In the first part of this article, our aim was to show that the current revival of class struggle, the ‘break’ or ‘rupture’ with decades of retreat, is not only a response to the dramatic aggravation of the world economic crisis, but has deeper roots in the process we call ‘the subterranean maturation of consciousness’, a semi-concealed process of reflection, discussion, disillusionment with false promises which breaks out to the surface at certain key moments. The second element which supports the idea that we are witnessing a profound development within the world proletariat is the idea – which, like the notion of subterranean maturation, is more or less unique to the ICC – that the main battalions of the working class have not suffered a historical defeat comparable to the one it experienced with the failure of the 1917-23 revolutionary wave. And this despite the growing difficulties posed to the class in the terminal phase of capitalist decadence, the phase of decomposition.

Our rejection of what is without doubt a central plank of the dominant ideology – according to which, any idea that working class can offer a historic alternative to capitalism is totally obsolete and discredited– is based on the marxist method, and in particular the method developed by the Italian and French Communist Left during the 1930s and 40s. In 1933, the year that Nazism came to power in Germany, the Italian Left in exile began publishing its review Bilan – so named because it understood that its central task was to carry out a serious ‘balance sheet’ of the defeat of the revolutionary wave and the victory of the counter-revolution. This meant questioning the erroneous assumptions that had led to the opportunist degeneration of the Communist Parties, and developing the programmatic and organisational bases for the new parties that would arise in a pre-revolutionary situation. The task of the hour were thus the tasks of a fraction, in opposition to the current around Trotsky which was perpetually looking to the formation of a new International on the same opportunist foundations that had led to the demise of the Third International.  And part of the quest to develop the programme of the future on the foundations of the lessons of the past, meant not to betray fundamental internationalist principles faced with the enormous pressures of the counter-revolution, which now had a free hand to march the working class towards a new world war.

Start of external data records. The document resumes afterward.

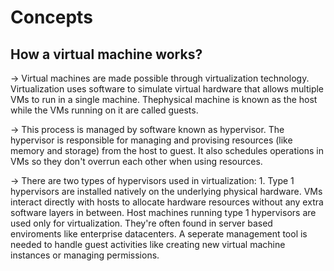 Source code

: # Concepts

## How a virtual machine works?

-> Virtual machines are made possible through virtualization technology. Virtualization uses software to simulate virtual hardware that allows multiple VMs to run in a single machine. Thephysical machine is known as the host while the VMs running on it are called guests.

-> This process is managed by software known as hypervisor. The hypervisor is responsible for managing and provising resources (like memory and storage) from the host to guest. It also schedules operations in VMs so they don't overrun each other when using resources.

-> There are two types of hypervisors used in virtualization:
    1. Type 1 hypervisors are installed natively on the underlying physical hardware. VMs interact directly with hosts to allocate hardware resources without any extra software layers in between. Host machines running type 1 hypervisors are used only for virtualization. They're often found in server based enviroments like enterprise datacenters. A seperate management tool is needed to handle guest activities like creating new virtual machine instances or managing permissions.

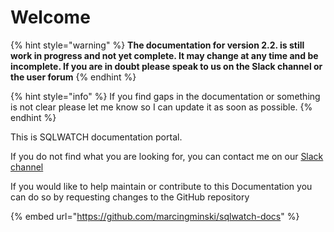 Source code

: # Welcome

{% hint style="warning" %}
**The documentation for version 2.2. is still work in progress and not yet complete. It may change at any time and be incomplete. If you are in doubt please speak to us on the Slack channel or the user forum**
{% endhint %}

{% hint style="info" %}
If you find gaps in the documentation or something is not clear please let me know so I can update it as soon as possible.
{% endhint %}

This is SQLWATCH documentation portal. 

If you do not find what you are looking for, you can contact me on our [Slack channel](https://sqlcommunity.slack.com/messages/CCCETQBFZ)

If you would like to help maintain or contribute to this Documentation you can do so by requesting changes to the GitHub repository

{% embed url="https://github.com/marcingminski/sqlwatch-docs" %}

 

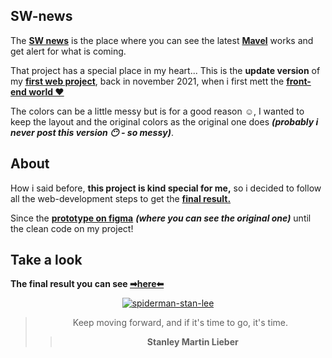 ## SW-news
The **[SW news](https://bumboobee.github.io/SW-news/)** is the place where you can see the latest **[Mavel](https://www.marvel.com/)** works and get alert for what is coming.

That project has a special place in my heart... This is the **update version** of my **[first web project](https://bumboobee.github.io/SW-news/)**, 
back in november 2021, when i first mett the **[front-end world ❤](https://github.com/Bumboobee?tab=repositories)**

The colors can be a little messy but is for a good reason ☺, I wanted to keep the layout and the original colors as the original one does ***(probably i never post this version 😶 - so messy)***.

## About

How i said before, **this project is kind special for me,** so i decided to follow all the web-development steps to get the **[final result.](https://bumboobee.github.io/SW-news/)**

Since the **[prototype on figma](https://www.figma.com/file/iwTpVuhCe5GgBtVYnB2l4W/Primeiro-site?node-id=0%3A1)** ***(where you can see the original one)*** until the clean code on my project! 

## Take a look

 **The final result you can see [➡here⬅](https://bumboobee.github.io/SW-news/)**
 
<div align="center">

[![spiderman-stan-lee](https://user-images.githubusercontent.com/94147847/155894111-206110bf-1d68-4f33-98ad-e70e6c51b4a0.gif)](https://bumboobee.github.io/SW-news/)

 > Keep moving forward, and if it's time to go, it's time.
 >> **Stanley Martin Lieber**
<div \>

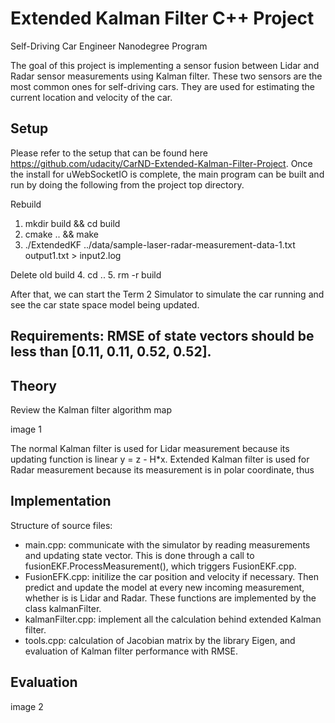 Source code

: # Extended Kalman Filter C++ Project
Self-Driving Car Engineer Nanodegree Program

The goal of this project is implementing a sensor fusion between Lidar and Radar sensor measurements using Kalman filter. These two sensors are the most common ones for self-driving cars. They are used for estimating the current location and velocity of the car.

## Setup 

Please refer to the setup that can be found here https://github.com/udacity/CarND-Extended-Kalman-Filter-Project. Once the install for uWebSocketIO is complete, the main program can be built and run by doing the following from the project top directory.

Rebuild
1. mkdir build && cd build
2. cmake .. && make
3. ./ExtendedKF ../data/sample-laser-radar-measurement-data-1.txt output1.txt > input2.log

Delete old build
4. cd ..
5. rm -r build

After that, we can start the Term 2 Simulator to simulate the car running and see the car state space model being updated.

Requirements: RMSE of state vectors should be less than [0.11, 0.11, 0.52, 0.52].
---

## Theory

Review the Kalman filter algorithm map

image 1

The normal Kalman filter is used for Lidar measurement because its updating function is linear y = z - H*x. Extended Kalman filter is used for Radar measurement because its measurement is in polar coordinate, thus  

## Implementation

Structure of source files:

- main.cpp: communicate with the simulator by reading measurements and updating state vector. This is done through a call to fusionEKF.ProcessMeasurement(), which triggers FusionEKF.cpp.
- FusionEFK.cpp: initilize the car position and velocity if necessary. Then predict and update the model at every new incoming measurement, whether is is Lidar and Radar. These functions are implemented by the class kalmanFilter.
- kalmanFilter.cpp: implement all the calculation behind extended Kalman filter.
- tools.cpp: calculation of Jacobian matrix by the library Eigen, and evaluation of Kalman filter performance with RMSE.

## Evaluation

image 2
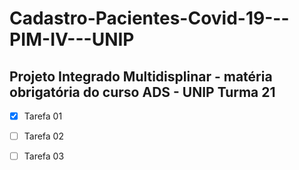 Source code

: # Cadastro-Pacientes-Covid-19---PIM-IV---UNIP

## Projeto Integrado Multidisplinar - matéria obrigatória do curso ADS - UNIP Turma 21

- [x] Tarefa 01
- [ ] Tarefa 02
- [ ] Tarefa 03


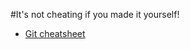 #It's not cheating if you made it yourself!

* [Git cheatsheet](https://github.com/taurijuhkam/Cheatsheets/blob/master/git.md) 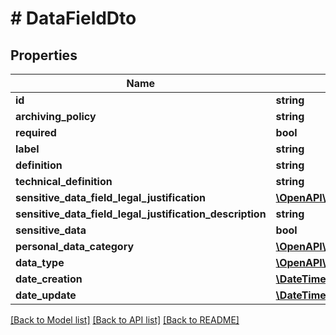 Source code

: # # DataFieldDto

## Properties

Name | Type | Description | Notes
------------ | ------------- | ------------- | -------------
**id** | **string** |  | [optional]
**archiving_policy** | **string** |  | [optional]
**required** | **bool** |  | [optional]
**label** | **string** |  |
**definition** | **string** |  | [optional]
**technical_definition** | **string** |  | [optional]
**sensitive_data_field_legal_justification** | [**\OpenAPI\Client\Model\SensitiveDataFieldLegalJustification**](SensitiveDataFieldLegalJustification.md) |  | [optional]
**sensitive_data_field_legal_justification_description** | **string** |  | [optional]
**sensitive_data** | **bool** |  | [optional]
**personal_data_category** | [**\OpenAPI\Client\Model\PersonalDataCategory**](PersonalDataCategory.md) |  | [optional]
**data_type** | [**\OpenAPI\Client\Model\GenericDataType**](GenericDataType.md) |  | [optional]
**date_creation** | [**\DateTime**](\DateTime.md) |  | [optional]
**date_update** | [**\DateTime**](\DateTime.md) |  | [optional]

[[Back to Model list]](../../README.md#models) [[Back to API list]](../../README.md#endpoints) [[Back to README]](../../README.md)
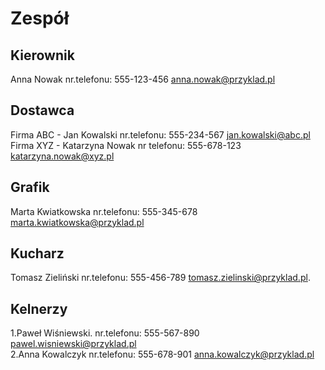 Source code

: # Zespół

## Kierownik

Anna Nowak nr.telefonu: 555-123-456 anna.nowak@przyklad.pl

## Dostawca

Firma ABC - Jan Kowalski nr.telefonu: 555-234-567 jan.kowalski@abc.pl  
Firma XYZ - Katarzyna Nowak nr telefonu: 555-678-123 katarzyna.nowak@xyz.pl  

## Grafik

Marta Kwiatkowska nr.telefonu: 555-345-678 marta.kwiatkowska@przyklad.pl

## Kucharz

Tomasz Zieliński nr.telefonu: 555-456-789 tomasz.zielinski@przyklad.pl.

## Kelnerzy

1.Paweł Wiśniewski. nr.telefonu: 555-567-890 pawel.wisniewski@przyklad.pl  
2.Anna Kowalczyk nr.telefonu: 555-678-901 anna.kowalczyk@przyklad.pl    


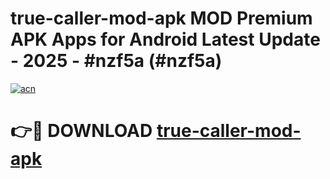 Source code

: # true-caller-mod-apk MOD Premium APK Apps for Android Latest Update - 2025 - #nzf5a (#nzf5a)

[![acn](https://github.com/user-attachments/assets/0f9c940e-d8b0-45ae-aac7-cd30a18b3e1c)](https://apps.libra.edu.pl?title=true-caller-mod-apk&ref=18F)

# 👉🔴 DOWNLOAD [true-caller-mod-apk](https://apps.libra.edu.pl?title=true-caller-mod-apk&ref=18F) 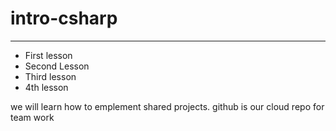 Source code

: # intro-csharp
---
* First lesson
* Second Lesson
* Third lesson
* 4th lesson

we will learn how to emplement shared projects.
github is our cloud repo for team work
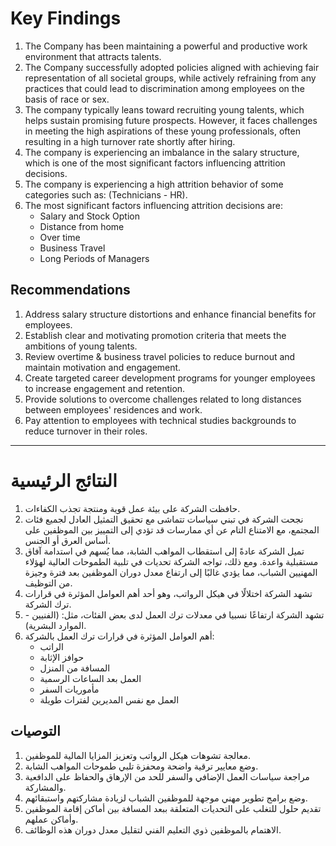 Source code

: # Key Findings

1. The Company has been maintaining a powerful and productive work environment that attracts talents.
2. The Company successfully adopted policies aligned with achieving fair representation of all societal groups, while actively refraining from any practices that could lead to discrimination among employees on the basis of race or sex.
3. The company typically leans toward recruiting young talents, which helps sustain promising future prospects. However, it faces challenges in meeting the high aspirations of these young professionals, often resulting in a high turnover rate shortly after hiring.
4. The company is experiencing an imbalance in the salary structure, which is one of the most significant factors influencing attrition decisions.
5. The company is experiencing a high attrition behavior of some categories such as: (Technicians - HR).
6. The most significant factors influencing attrition decisions are:
   - Salary and Stock Option
   - Distance from home
   - Over time
   - Business Travel
   - Long Periods of Managers

## Recommendations

1. Address salary structure distortions and enhance financial benefits for employees.
2. Establish clear and motivating promotion criteria that meets the ambitions of young talents.
3. Review overtime & business travel policies to reduce burnout and maintain motivation and engagement.
4. Create targeted career development programs for younger employees to increase engagement and retention.
5. Provide solutions to overcome challenges related to long distances between employees' residences and work.
6. Pay attention to employees with technical studies backgrounds to reduce turnover in their roles.

---

# النتائج الرئيسية

1. حافظت الشركة على بيئة عمل قوية ومنتجة تجذب الكفاءات.
2. نجحت الشركة في تبني سياسات تتماشى مع تحقيق التمثيل العادل لجميع فئات المجتمع، مع الامتناع التام عن أي ممارسات قد تؤدي إلى التمييز بين الموظفين على أساس العرق أو الجنس.
3. تميل الشركة عادةً إلى استقطاب المواهب الشابة، مما يُسهم في استدامة آفاق مستقبلية واعدة. ومع ذلك، تواجه الشركة تحديات في تلبية الطموحات العالية لهؤلاء المهنيين الشباب، مما يؤدي غالبًا إلى ارتفاع معدل دوران الموظفين بعد فترة وجيزة من التوظيف.
4. تشهد الشركة اختلالًا في هيكل الرواتب، وهو أحد أهم العوامل المؤثرة في قرارات ترك الشركة.
5. تشهد الشركة ارتفاعًا نسبيا في معدلات ترك العمل لدى بعض الفئات، مثل: (الفنيين - الموارد البشرية).
6. أهم العوامل المؤثرة في قرارات ترك العمل بالشركة:
   - الراتب
   - حوافز الإثابة
   - المسافة من المنزل
   - العمل بعد الساعات الرسمية
   - مأموريات السفر
   - العمل مع نفس المديرين لفترات طويلة

## التوصيات

1. معالجة تشوهات هيكل الرواتب وتعزيز المزايا المالية للموظفين.
2. وضع معايير ترقية واضحة ومحفزة تلبي طموحات المواهب الشابة.
3. مراجعة سياسات العمل الإضافي والسفر للحد من الإرهاق والحفاظ على الدافعية والمشاركة.
4. وضع برامج تطوير مهني موجهة للموظفين الشباب لزيادة مشاركتهم واستبقائهم.
5. تقديم حلول للتغلب على التحديات المتعلقة ببعد المسافة بين أماكن إقامة الموظفين وأماكن عملهم.
6. الاهتمام بالموظفين ذوي التعليم الفني لتقليل معدل دوران هذه الوظائف.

It was thus able to resist the call to line up behind the ‘anti-fascist’ wing of the ruling class in the war in Spain (1936-39) and to reject calls to support ‘oppressed nations’ in the imperialist conflicts in China, Ethiopia, and elsewhere; conflicts which, like the war in Spain, so many stepping stones to the new world war.

The Italian Communist Left was not invulnerable to the pressure of the dominant ideology. Towards the end of the 30s, it was gripped by the revisionist theory of the war economy, which argued that the conflicts which were in fact laying the ground work for a new imperialist carve-up were instead aimed at preventing the danger of a new revolutionary outbreak. This false argument resulted in the total disorientation of the majority of the Italian Fraction when the imperialist war actually broke out; while towards the end of the war, without any serious reflection on the global situation of proletariat, the revival of class movements in Italy led to a rush to proclaim a new party in Italy alone (the Partito Comunista Internazionalista), and this on a deeply opportunist basis that brought together very heterogenous elements without a clear process of programmatic clarification.

Faced with this slide into opportunism, the comrades who were to form the Gauche Communiste de France were able to understand that the counter-revolution still held sway – above all after the bourgeoisie had shown its ability to crush the pockets of proletarian resistance which appeared at the end of the war; and thus the GCF severely criticised the opportunist mistakes of the PCInt (ambiguities about the partisan groups in Italy, participation in bourgeois elections, etc). For the GCF, the question of whether the proletariat was still suffering from a profound defeat, or whether it was recovering its class autonomy in massive struggles, was a decisive element in the way they grasped their role. 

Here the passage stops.